I am in the process of analyzing number of publicly available datasets for RNA-seq and methylation at SRA and GEO. But I am stuck at the first step of quality control.
This is what I did :-
- Downloaded and combined all the fastq files for a particular experiment into one file for that experiment
- Ran the fastqc analysis : results were pretty bad
For quality control I have tried a couple of tools "cutadapt" and "trimmomatic" (for datasets which had Illumina as platform) running this command of cutadapt does not removes any adaptor sequences from the file.
/u1/tools/public/cutadapt/bin/cutadapt -q 10 -a GATCGGAAGAGCTCGTATGCCGTCTTCTGCTTG -b ACACTCTTTCCCTACACGACGCTCTTCCGATCT GSM602252.fastq > GSM602252_trim.fastq
and the fastqc results obtained on running fastqc on trimmed file are the same.
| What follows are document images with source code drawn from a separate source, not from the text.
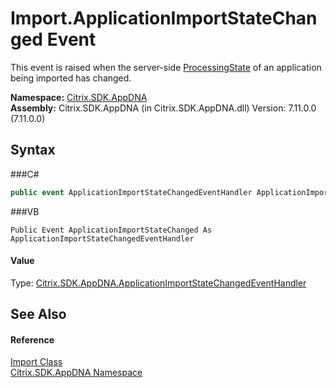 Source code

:# Import.ApplicationImportStateChanged Event
 

This event is raised when the server-side <a href="T_Citrix_SDK_AppDNA_ProcessingState">ProcessingState</a> of an application being imported has changed.

**Namespace:**&nbsp;<a href="N_Citrix_SDK_AppDNA">Citrix.SDK.AppDNA</a><br />**Assembly:**&nbsp;Citrix.SDK.AppDNA (in Citrix.SDK.AppDNA.dll) Version: 7.11.0.0 (7.11.0.0)

## Syntax

###C#
```csharp
public event ApplicationImportStateChangedEventHandler ApplicationImportStateChanged
```

###VB
```vbnet
Public Event ApplicationImportStateChanged As ApplicationImportStateChangedEventHandler
```


#### Value
Type: <a href="T_Citrix_SDK_AppDNA_ApplicationImportStateChangedEventHandler">Citrix.SDK.AppDNA.ApplicationImportStateChangedEventHandler</a>

## See Also


#### Reference
<a href="T_Citrix_SDK_AppDNA_Import">Import Class</a><br /><a href="N_Citrix_SDK_AppDNA">Citrix.SDK.AppDNA Namespace</a><br />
Kindly let me know where I am going wrong and what should I do to correct it.
The data set that I am trying to analyse also has ABI-SOLID RNA-seq data and it has it in the form of fastq files. I have never analysed ABI-SOLID data but from what I have heard/read it has two file the .csqual file and .csfasta file but in sra it is in the form of fastq file although the fastq file is has numbers instead of sequences in place. I would really appreciate if any body could provide pointers as to what to do in cases like this.